***** Records for this exercise

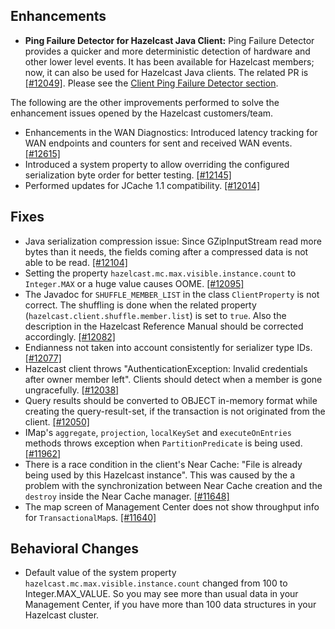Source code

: ## Enhancements

- **Ping Failure Detector for Hazelcast Java Client:** Ping Failure Detector provides a quicker and more deterministic detection of hardware and other lower level events. It has been available for Hazelcast members; now, it can also be used for Hazelcast Java clients. The related PR is [[#12049]](https://github.com/hazelcast/hazelcast/pull/12049). Please see the [Client Ping Failure Detector section](http://docs.hazelcast.org/docs/3.9.3/manual/html-single/index.html#client-ping-failure-detector).

The following are the other improvements performed to solve the enhancement issues opened by the Hazelcast customers/team.

- Enhancements in the WAN Diagnostics: Introduced latency tracking for WAN endpoints and 
counters for sent and received WAN events. [[#12615]](https://github.com/hazelcast/hazelcast/pull/12165)
- Introduced a system property to allow overriding the configured serialization byte order for better testing. [[#12145]](https://github.com/hazelcast/hazelcast/issues/12145)
- Performed updates for JCache 1.1 compatibility. [[#12014]](https://github.com/hazelcast/hazelcast/pull/12014)




## Fixes

- Java serialization compression issue: Since GZipInputStream read more bytes than it needs, the fields coming after a compressed data is not able to be read. [[#12104]](https://github.com/hazelcast/hazelcast/issues/12104)
- Setting the property `hazelcast.mc.max.visible.instance.count` to `Integer.MAX` or a huge value causes OOME. [[#12095]](https://github.com/hazelcast/hazelcast/issues/12095)
- The Javadoc for `SHUFFLE_MEMBER_LIST` in the class `ClientProperty` is not correct. The shuffling is done when the related property (`hazelcast.client.shuffle.member.list`) is set to `true`. Also the description in the Hazelcast Reference Manual should be corrected accordingly. [[#12082]](https://github.com/hazelcast/hazelcast/issues/12082)
- Endianness not taken into account consistently for serializer type IDs. [[#12077]](https://github.com/hazelcast/hazelcast/issues/12077)
- Hazelcast client throws "AuthenticationException: Invalid credentials after owner member left". Clients should detect when a member is gone ungracefully. [[#12038]](https://github.com/hazelcast/hazelcast/issues/12038)
- Query results should be converted to OBJECT in-memory format while creating the query-result-set, if the transaction is not originated from the client. [[#12050]](https://github.com/hazelcast/hazelcast/issues/12050)
- IMap's `aggregate`, `projection`, `localKeySet` and `executeOnEntries` methods throws exception when `PartitionPredicate` is being used. [[#11962]](https://github.com/hazelcast/hazelcast/issues/11962)
- There is a race condition in the client's Near Cache: "File is already being used by this Hazelcast instance". This was caused by the a problem with the synchronization between Near Cache creation and the `destroy` inside the Near Cache manager. [[#11648]](https://github.com/hazelcast/hazelcast/issues/11648)
- The map screen of Management Center does not show throughput info for `TransactionalMap`s. [[#11640]](https://github.com/hazelcast/hazelcast/issues/11640)


## Behavioral Changes

- Default value of the system property `hazelcast.mc.max.visible.instance.count` changed from 100 to Integer.MAX_VALUE. So you may see more than usual data in your Management Center, if you have more than 100 data structures in your Hazelcast cluster.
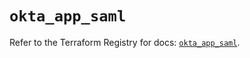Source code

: # `okta_app_saml`

Refer to the Terraform Registry for docs: [`okta_app_saml`](https://registry.terraform.io/providers/okta/okta/4.18.0/docs/resources/app_saml).
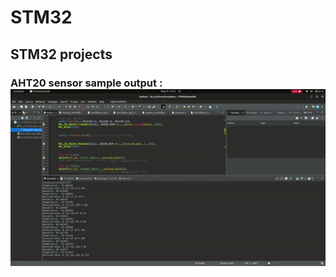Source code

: # STM32
## STM32 projects
### AHT20 sensor sample output : ![alt text](https://github.com/makeshm98/STM32/blob/main/I2c_01/ezgif.com-video-to-gif-converter(1).gif)
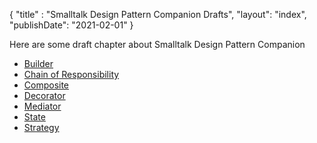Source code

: {
"title" : "Smalltalk Design Pattern Companion Drafts",
"layout": "index",
"publishDate": "2021-02-01"
}

Here are some draft chapter about Smalltalk Design Pattern Companion 
- [Builder](builder.pdf)
- [Chain of Responsibility](chain.pdf)
- [Composite](composite.pdf)
- [Decorator](decorator.pdf)
- [Mediator](mediator.pdf)
- [State](state.pdf)
- [Strategy](strategy.pdf)
 
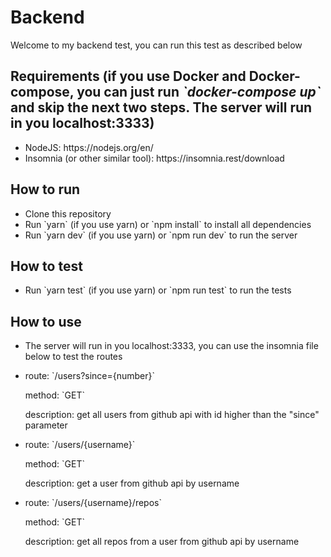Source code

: <h1>Backend</h1>

<p>Welcome to my backend test, you can run this test as described below</p>

<h2>
  Requirements (if you use Docker and Docker-compose, you can just run
  <i>`docker-compose up`</i> and skip the next two steps. The server will run in
  you localhost:3333)
</h2>

<ul>
  <li>NodeJS: https://nodejs.org/en/</li>
  <li>Insomnia (or other similar tool): https://insomnia.rest/download</li>
</ul>

<h2>How to run</h2>

<ul>
  <li>Clone this repository</li>
  <li>
    Run `yarn` (if you use yarn) or `npm install` to install all dependencies
  </li>
  <li>Run `yarn dev` (if you use yarn) or `npm run dev` to run the server</li>
</ul>

<h2>How to test</h2>

<ul>
  <li>Run `yarn test` (if you use yarn) or `npm run test` to run the tests</li>
</ul>

<h2>How to use</h2>

<ul>
  <li>
    The server will run in you localhost:3333, you can use the insomnia file
    below to test the routes
  </li>
  <li>
    <p>route: `/users?since={number}`</p>
    <p>method: `GET`</p>
    <p>
      description: get all users from github api with id higher than the "since"
      parameter
    </p>
  </li>
  <li>
    <p>route: `/users/{username}`</p>
    <p>method: `GET`</p>
    <p>description: get a user from github api by username</p>
  </li>
  <li>
    <p>route: `/users/{username}/repos`</p>
    <p>method: `GET`</p>
    <p>description: get all repos from a user from github api by username</p>
  </li>
</ul>
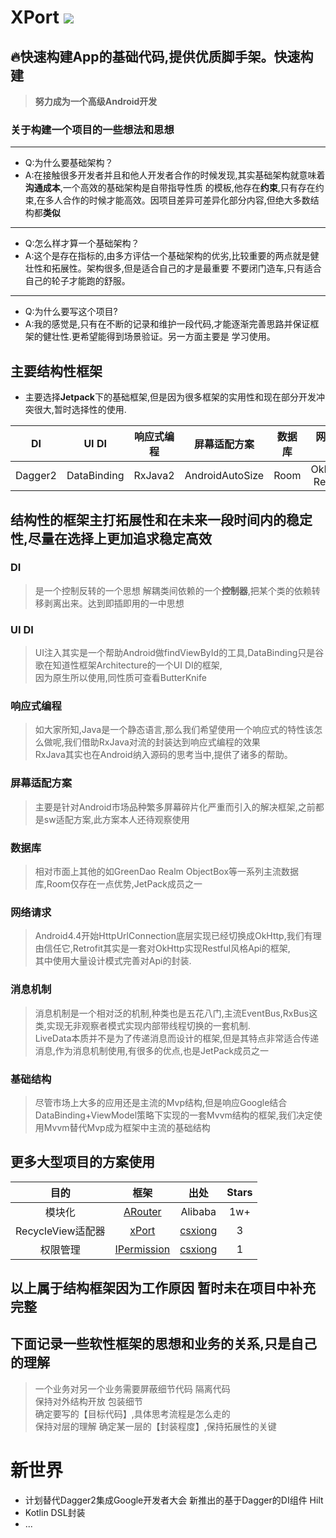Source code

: # XPort [![](https://jitpack.io/v/csxiong/xPort.svg)](https://jitpack.io/#csxiong/xPort)
## 🔥快速构建App的基础代码,提供优质脚手架。快速构建
> **努力成为一个高级Android开发**
### 关于构建一个项目的一些想法和思想
---
- Q:为什么要基础架构？
- A:在接触很多开发者并且和他人开发者合作的时候发现,其实基础架构就意味着**沟通成本**,一个高效的基础架构是自带指导性质
    的模板,他存在**约束**,只有存在约束,在多人合作的时候才能高效。因项目差异可差异化部分内容,但绝大多数结构都**类似**
---
- Q:怎么样才算一个基础架构？
- A:这个是存在指标的,由多方评估一个基础架构的优劣,比较重要的两点就是健壮性和拓展性。架构很多,但是适合自己的才是最重要
    不要闭门造车,只有适合自己的轮子才能跑的舒服。
---
- Q:为什么要写这个项目?
- A:我的感觉是,只有在不断的记录和维护一段代码,才能逐渐完善思路并保证框架的健壮性.更希望能得到场景验证。另一方面主要是
    学习使用。
   
## 主要结构性框架
- 主要选择**Jetpack**下的基础框架,但是因为很多框架的实用性和现在部分开发冲突很大,暂时选择性的使用.
 
DI|UI DI|响应式编程|屏幕适配方案|数据库|网络请求|消息机制|基础结构
:-:|:-:|:-:|:-:|:-:|:-:|:-:|:-:
Dagger2|DataBinding|RxJava2|AndroidAutoSize|Room|OkHttp3<br>Retrofit|LiveData|Mvvm

## 结构性的框架主打拓展性和在未来一段时间内的稳定性,尽量在选择上更加追求稳定高效

### **DI**
  > 是一个控制反转的一个思想 解耦类间依赖的一个**控制器**,把某个类的依赖转移剥离出来。达到即插即用的一中思想
  
### **UI DI**
  > UI注入其实是一个帮助Android做findViewById的工具,DataBinding只是谷歌在知道性框架Architecture的一个UI DI的框架,<br>
    因为原生所以使用,同性质可查看ButterKnife
  
### **响应式编程** 
  > 如大家所知,Java是一个静态语言,那么我们希望使用一个响应式的特性该怎么做呢,我们借助RxJava对流的封装达到响应式编程的效果<br>
    RxJava其实也在Android纳入源码的思考当中,提供了诸多的帮助。
  
### **屏幕适配方案**
  > 主要是针对Android市场品种繁多屏幕碎片化严重而引入的解决框架,之前都是sw适配方案,此方案本人还待观察使用
  
### **数据库** 
  > 相对市面上其他的如GreenDao Realm ObjectBox等一系列主流数据库,Room仅存在一点优势,JetPack成员之一
  
### **网络请求** 
  > Android4.4开始HttpUrlConnection底层实现已经切换成OkHttp,我们有理由信任它,Retrofit其实是一套对OkHttp实现Restful风格Api的框架,<br>
  其中使用大量设计模式完善对Api的封装.
  
### **消息机制** 
  > 消息机制是一个相对泛的机制,种类也是五花八门,主流EventBus,RxBus这类,实现无非观察者模式实现内部带线程切换的一套机制.<br>
  LiveData本质并不是为了传递消息而设计的框架,但是其特点非常适合传递消息,作为消息机制使用,有很多的优点,也是JetPack成员之一
  
### **基础结构** 
  > 尽管市场上大多的应用还是主流的Mvp结构,但是响应Google结合DataBinding+ViewModel策略下实现的一套Mvvm结构的框架,我们决定使用Mvvm替代Mvp成为框架中主流的基础结构
  
## 更多大型项目的方案使用

|目的|框架|出处|Stars
|:-:|:-:|:-:|:-:
|模块化|[ARouter](https://github.com/alibaba/ARouter)| Alibaba|1w+
|RecycleView适配器|[xPort](https://github.com/csxiong/xPort)|[csxiong](https://www.jianshu.com/u/9022fb039221)|3
|权限管理|[IPermission](https://github.com/csxiong/IPermission)|[csxiong](https://www.jianshu.com/u/9022fb039221)|1

## 以上属于结构框架因为工作原因 暂时未在项目中补充完整 
## 下面记录一些软性框架的思想和业务的关系,只是自己的理解
 > 一个业务对另一个业务需要屏蔽细节代码 隔离代码</br>
 > 保持对外结构开放 包装细节</br>
 > 确定要写的【目标代码】,具体思考流程是怎么走的</br>
 > 保持对层的理解 确定某一层的【封装程度】,保持拓展性的关键
 
# 新世界
- 计划替代Dagger2集成Google开发者大会 新推出的基于Dagger的DI组件 Hilt
- Kotlin DSL封装
- ...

**********

■ Work to be completed
Reproduce every line from the entries that holds the word "xPort".

■ Response
: # XPort [![](https://jitpack.io/v/csxiong/xPort.svg)](https://jitpack.io/#csxiong/xPort)
|RecycleView适配器|[xPort](https://github.com/csxiong/xPort)|[csxiong](https://www.jianshu.com/u/9022fb039221)|3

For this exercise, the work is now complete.